Quiche is such a nice lunch food. Its brilliant hot straight from the oven but also works well in packed lunches. A friend came to visit at the weekend and said how much she loved quiche so in an attempt to make a healthy lunch for us, I wrangled this together. Ok so it is made with filo pastry, not quite the buttery allure of shortcrust but still has a nice crunch.
Roasted Pepper, Brocolli and Cheese Quiche:
Serves 4, 4pp per serving
- 100g filo pastry sheets
- 200g brocolli, boiled or steamed but still al dente!
- 2 red peppers
- 2 eggs
- 150ml skimmed milk
- 25g grated cheese
- salt and pepper
- Cut the peppers in half and spray with cooking spray. Roast in the oven at 180 degrees celsius for approx 20 minutes until soft and slightly chargrilled.
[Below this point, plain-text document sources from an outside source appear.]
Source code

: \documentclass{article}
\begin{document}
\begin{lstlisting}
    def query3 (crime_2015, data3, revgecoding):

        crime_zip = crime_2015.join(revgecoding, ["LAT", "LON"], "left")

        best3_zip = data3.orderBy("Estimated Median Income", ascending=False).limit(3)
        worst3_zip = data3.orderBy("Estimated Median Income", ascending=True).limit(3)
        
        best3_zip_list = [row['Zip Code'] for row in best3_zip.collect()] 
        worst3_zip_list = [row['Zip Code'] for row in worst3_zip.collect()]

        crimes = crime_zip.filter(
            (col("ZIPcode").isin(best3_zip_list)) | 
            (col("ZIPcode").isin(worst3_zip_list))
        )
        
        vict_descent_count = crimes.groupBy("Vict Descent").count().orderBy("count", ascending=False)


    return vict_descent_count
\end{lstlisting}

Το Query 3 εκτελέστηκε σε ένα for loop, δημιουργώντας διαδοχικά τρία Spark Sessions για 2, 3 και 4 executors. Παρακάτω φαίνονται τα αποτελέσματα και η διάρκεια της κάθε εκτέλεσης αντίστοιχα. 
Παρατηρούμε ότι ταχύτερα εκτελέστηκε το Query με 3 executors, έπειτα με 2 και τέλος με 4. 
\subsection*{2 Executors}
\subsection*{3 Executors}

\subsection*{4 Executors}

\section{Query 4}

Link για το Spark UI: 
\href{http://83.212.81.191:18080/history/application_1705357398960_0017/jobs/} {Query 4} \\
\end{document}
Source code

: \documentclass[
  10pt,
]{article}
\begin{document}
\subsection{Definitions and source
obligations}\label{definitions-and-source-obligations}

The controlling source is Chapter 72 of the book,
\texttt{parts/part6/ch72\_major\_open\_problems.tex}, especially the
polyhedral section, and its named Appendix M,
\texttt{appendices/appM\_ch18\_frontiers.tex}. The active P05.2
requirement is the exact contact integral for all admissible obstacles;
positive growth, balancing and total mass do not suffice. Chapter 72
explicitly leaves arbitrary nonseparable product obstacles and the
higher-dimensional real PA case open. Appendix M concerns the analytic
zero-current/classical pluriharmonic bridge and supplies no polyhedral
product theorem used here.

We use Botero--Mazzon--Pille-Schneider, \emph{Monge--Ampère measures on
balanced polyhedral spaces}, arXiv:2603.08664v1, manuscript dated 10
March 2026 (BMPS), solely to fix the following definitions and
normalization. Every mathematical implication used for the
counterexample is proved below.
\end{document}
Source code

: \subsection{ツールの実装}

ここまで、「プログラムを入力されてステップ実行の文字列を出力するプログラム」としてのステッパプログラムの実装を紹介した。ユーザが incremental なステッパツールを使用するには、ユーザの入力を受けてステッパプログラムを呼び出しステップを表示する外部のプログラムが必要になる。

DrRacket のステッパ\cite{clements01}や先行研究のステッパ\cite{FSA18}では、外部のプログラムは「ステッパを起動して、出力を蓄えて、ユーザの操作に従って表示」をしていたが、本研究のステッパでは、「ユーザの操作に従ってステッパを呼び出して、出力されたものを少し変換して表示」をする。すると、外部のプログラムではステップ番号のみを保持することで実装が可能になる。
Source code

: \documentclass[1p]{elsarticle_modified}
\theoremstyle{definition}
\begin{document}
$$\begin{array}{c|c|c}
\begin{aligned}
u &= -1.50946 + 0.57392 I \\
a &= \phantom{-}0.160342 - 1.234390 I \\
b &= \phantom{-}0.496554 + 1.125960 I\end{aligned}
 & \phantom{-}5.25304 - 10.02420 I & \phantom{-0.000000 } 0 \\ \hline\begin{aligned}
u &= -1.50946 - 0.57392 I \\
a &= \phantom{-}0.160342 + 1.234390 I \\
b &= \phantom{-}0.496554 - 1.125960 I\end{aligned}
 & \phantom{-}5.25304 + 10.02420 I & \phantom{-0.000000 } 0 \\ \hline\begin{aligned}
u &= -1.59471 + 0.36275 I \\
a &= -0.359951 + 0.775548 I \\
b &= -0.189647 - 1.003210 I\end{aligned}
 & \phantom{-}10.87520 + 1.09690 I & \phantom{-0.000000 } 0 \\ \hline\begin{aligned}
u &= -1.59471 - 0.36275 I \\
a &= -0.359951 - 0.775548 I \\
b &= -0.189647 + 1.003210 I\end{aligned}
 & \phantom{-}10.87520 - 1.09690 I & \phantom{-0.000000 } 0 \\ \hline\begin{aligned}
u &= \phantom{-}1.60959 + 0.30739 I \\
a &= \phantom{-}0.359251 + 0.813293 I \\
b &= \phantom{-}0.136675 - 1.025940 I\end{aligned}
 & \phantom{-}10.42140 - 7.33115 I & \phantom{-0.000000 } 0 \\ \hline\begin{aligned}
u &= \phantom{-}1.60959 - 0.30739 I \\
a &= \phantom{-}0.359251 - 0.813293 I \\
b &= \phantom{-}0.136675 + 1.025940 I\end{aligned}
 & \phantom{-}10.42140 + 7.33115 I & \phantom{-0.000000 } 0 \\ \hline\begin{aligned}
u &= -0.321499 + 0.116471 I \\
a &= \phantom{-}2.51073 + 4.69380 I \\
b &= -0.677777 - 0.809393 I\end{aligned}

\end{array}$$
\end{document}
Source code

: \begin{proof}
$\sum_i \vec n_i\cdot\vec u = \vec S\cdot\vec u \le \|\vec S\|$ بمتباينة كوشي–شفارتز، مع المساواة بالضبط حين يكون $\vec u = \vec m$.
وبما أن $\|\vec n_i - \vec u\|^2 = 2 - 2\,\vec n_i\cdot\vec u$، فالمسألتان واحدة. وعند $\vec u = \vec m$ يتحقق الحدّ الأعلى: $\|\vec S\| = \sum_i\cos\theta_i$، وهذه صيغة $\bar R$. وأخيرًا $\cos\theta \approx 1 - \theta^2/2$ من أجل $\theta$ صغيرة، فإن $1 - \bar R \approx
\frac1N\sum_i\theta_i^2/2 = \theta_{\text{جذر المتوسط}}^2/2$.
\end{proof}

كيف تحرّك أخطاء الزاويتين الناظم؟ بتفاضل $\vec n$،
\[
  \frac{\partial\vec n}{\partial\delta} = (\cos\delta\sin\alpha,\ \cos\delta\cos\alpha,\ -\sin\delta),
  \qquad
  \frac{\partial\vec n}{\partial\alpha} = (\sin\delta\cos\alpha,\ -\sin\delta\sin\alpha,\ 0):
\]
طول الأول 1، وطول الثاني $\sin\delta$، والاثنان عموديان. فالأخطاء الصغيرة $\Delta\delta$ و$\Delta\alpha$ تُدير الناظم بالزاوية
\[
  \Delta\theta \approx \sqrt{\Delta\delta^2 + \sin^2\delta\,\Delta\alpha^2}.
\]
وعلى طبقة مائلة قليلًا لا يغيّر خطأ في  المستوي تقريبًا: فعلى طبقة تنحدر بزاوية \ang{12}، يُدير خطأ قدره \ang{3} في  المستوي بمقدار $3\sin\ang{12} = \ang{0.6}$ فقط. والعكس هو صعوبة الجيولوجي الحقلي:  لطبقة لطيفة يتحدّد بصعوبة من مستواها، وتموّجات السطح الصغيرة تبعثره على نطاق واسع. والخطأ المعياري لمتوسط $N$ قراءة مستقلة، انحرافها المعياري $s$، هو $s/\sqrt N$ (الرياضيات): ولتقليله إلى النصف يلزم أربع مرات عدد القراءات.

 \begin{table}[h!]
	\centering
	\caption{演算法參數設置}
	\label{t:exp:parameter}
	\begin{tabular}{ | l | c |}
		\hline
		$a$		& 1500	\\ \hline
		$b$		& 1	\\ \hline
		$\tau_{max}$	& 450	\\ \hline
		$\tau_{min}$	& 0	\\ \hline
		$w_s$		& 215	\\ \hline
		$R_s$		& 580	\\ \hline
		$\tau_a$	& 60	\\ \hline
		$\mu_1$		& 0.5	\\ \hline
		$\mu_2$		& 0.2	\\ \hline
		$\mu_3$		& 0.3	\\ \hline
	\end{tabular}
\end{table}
- Peel the skins off the peppers, they should come away easily. Cut the pepper into chunks.
- Spray an 8 inch flan tin with low fat cooking spray. place the flan tin on an flat oven tray.
- Layer the filo sheets across the flan tin so that they cover all of the inside of the tin. Press them into the ridges in the tin.
- Scatter the peppers and cooked brocolli evenly across the pastry.
- In a bowl, beat the eggs well, season with salt and pepper and beat in the milk.
- Add the egg mixture to the pastry , ensuring that the fillings remain evenly spaced.
- Sprinkle on top the grated cheese and transfer to the oven.
- Bake for 25 – 30 minutes at 180 degrees.
- Serve on its own or with a side salad for a more substantial meal.